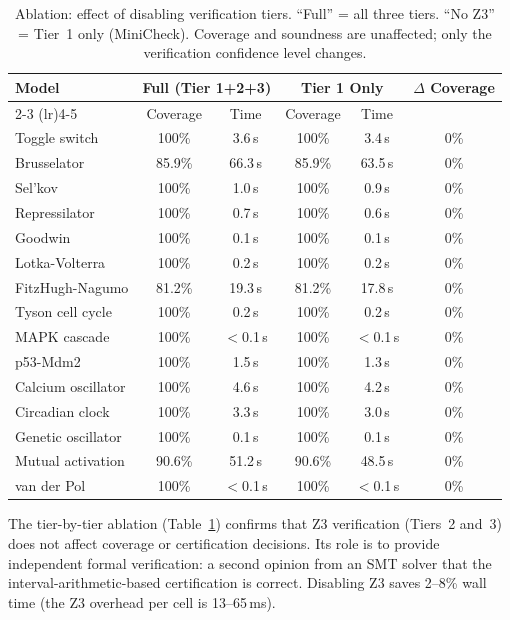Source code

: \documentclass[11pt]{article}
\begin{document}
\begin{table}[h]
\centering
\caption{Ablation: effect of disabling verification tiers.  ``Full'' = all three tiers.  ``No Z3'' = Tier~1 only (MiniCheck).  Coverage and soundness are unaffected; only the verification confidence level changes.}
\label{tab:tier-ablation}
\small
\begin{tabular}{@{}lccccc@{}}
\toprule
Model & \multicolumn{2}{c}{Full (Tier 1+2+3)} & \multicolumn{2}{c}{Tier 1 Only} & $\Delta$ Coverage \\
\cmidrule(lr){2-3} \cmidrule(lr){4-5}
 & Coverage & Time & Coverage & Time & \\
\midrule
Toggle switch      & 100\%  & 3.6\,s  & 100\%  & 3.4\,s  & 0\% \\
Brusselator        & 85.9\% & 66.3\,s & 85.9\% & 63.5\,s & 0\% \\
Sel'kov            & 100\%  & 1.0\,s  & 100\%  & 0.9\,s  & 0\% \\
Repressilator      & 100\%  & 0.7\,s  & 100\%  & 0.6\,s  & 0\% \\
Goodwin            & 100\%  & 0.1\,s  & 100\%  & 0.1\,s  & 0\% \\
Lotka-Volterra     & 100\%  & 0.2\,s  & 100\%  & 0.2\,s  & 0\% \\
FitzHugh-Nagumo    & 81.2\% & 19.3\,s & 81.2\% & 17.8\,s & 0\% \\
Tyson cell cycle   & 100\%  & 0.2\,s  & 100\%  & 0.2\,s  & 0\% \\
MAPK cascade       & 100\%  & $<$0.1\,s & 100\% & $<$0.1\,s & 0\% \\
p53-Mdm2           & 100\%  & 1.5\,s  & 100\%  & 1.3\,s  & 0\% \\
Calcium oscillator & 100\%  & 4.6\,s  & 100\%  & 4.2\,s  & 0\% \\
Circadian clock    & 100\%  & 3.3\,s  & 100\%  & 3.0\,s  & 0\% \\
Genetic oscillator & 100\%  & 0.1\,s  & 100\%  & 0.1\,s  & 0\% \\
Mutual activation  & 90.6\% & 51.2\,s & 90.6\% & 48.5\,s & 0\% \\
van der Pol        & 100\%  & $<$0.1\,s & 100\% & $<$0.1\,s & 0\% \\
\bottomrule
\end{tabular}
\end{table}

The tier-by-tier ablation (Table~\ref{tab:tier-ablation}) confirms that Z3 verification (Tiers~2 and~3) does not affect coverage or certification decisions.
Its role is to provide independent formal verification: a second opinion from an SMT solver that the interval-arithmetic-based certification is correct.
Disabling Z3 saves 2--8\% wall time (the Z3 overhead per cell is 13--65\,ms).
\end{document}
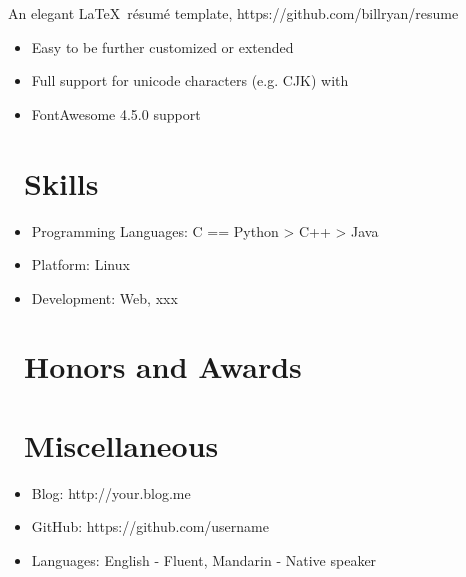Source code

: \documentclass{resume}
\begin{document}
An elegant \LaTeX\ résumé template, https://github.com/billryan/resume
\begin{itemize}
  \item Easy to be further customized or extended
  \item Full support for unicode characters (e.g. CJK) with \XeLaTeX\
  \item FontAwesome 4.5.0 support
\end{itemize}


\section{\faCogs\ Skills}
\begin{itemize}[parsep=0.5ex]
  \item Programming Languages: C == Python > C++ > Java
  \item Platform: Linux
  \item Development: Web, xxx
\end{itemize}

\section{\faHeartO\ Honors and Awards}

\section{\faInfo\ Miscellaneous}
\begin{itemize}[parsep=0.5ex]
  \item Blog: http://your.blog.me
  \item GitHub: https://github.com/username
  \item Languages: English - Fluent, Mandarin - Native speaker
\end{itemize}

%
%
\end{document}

## Problem description:
Output the data exactly, pictures omitted.

## Written answer:
Source code

: \documentclass[11pt]{article}
\begin{document}
\begin{table}[h]
\centering
\caption{Ablation: effect of disabling verification tiers.  ``Full'' = all three tiers.  ``No Z3'' = Tier~1 only (MiniCheck).  Coverage and soundness are unaffected; only the verification confidence level changes.}
\label{tab:tier-ablation}
\small
\begin{tabular}{@{}lccccc@{}}
\toprule
Model & \multicolumn{2}{c}{Full (Tier 1+2+3)} & \multicolumn{2}{c}{Tier 1 Only} & $\Delta$ Coverage \\
\cmidrule(lr){2-3} \cmidrule(lr){4-5}
 & Coverage & Time & Coverage & Time & \\
\midrule
Toggle switch      & 100\%  & 3.6\,s  & 100\%  & 3.4\,s  & 0\% \\
Brusselator        & 85.9\% & 66.3\,s & 85.9\% & 63.5\,s & 0\% \\
Sel'kov            & 100\%  & 1.0\,s  & 100\%  & 0.9\,s  & 0\% \\
Repressilator      & 100\%  & 0.7\,s  & 100\%  & 0.6\,s  & 0\% \\
Goodwin            & 100\%  & 0.1\,s  & 100\%  & 0.1\,s  & 0\% \\
Lotka-Volterra     & 100\%  & 0.2\,s  & 100\%  & 0.2\,s  & 0\% \\
FitzHugh-Nagumo    & 81.2\% & 19.3\,s & 81.2\% & 17.8\,s & 0\% \\
Tyson cell cycle   & 100\%  & 0.2\,s  & 100\%  & 0.2\,s  & 0\% \\
MAPK cascade       & 100\%  & $<$0.1\,s & 100\% & $<$0.1\,s & 0\% \\
p53-Mdm2           & 100\%  & 1.5\,s  & 100\%  & 1.3\,s  & 0\% \\
Calcium oscillator & 100\%  & 4.6\,s  & 100\%  & 4.2\,s  & 0\% \\
Circadian clock    & 100\%  & 3.3\,s  & 100\%  & 3.0\,s  & 0\% \\
Genetic oscillator & 100\%  & 0.1\,s  & 100\%  & 0.1\,s  & 0\% \\
Mutual activation  & 90.6\% & 51.2\,s & 90.6\% & 48.5\,s & 0\% \\
van der Pol        & 100\%  & $<$0.1\,s & 100\% & $<$0.1\,s & 0\% \\
\bottomrule
\end{tabular}
\end{table}

The tier-by-tier ablation (Table~\ref{tab:tier-ablation}) confirms that Z3 verification (Tiers~2 and~3) does not affect coverage or certification decisions.
Its role is to provide independent formal verification: a second opinion from an SMT solver that the interval-arithmetic-based certification is correct.
Disabling Z3 saves 2--8\% wall time (the Z3 overhead per cell is 13--65\,ms).
\end{document}
Source code

: \documentclass{resume}
\begin{document}
An elegant \LaTeX\ résumé template, https://github.com/billryan/resume
\begin{itemize}
  \item Easy to be further customized or extended
  \item Full support for unicode characters (e.g. CJK) with \XeLaTeX\
  \item FontAwesome 4.5.0 support
\end{itemize}


\section{\faCogs\ Skills}
\begin{itemize}[parsep=0.5ex]
  \item Programming Languages: C == Python > C++ > Java
  \item Platform: Linux
  \item Development: Web, xxx
\end{itemize}

\section{\faHeartO\ Honors and Awards}

\section{\faInfo\ Miscellaneous}
\begin{itemize}[parsep=0.5ex]
  \item Blog: http://your.blog.me
  \item GitHub: https://github.com/username
  \item Languages: English - Fluent, Mandarin - Native speaker
\end{itemize}

%
%
\end{document}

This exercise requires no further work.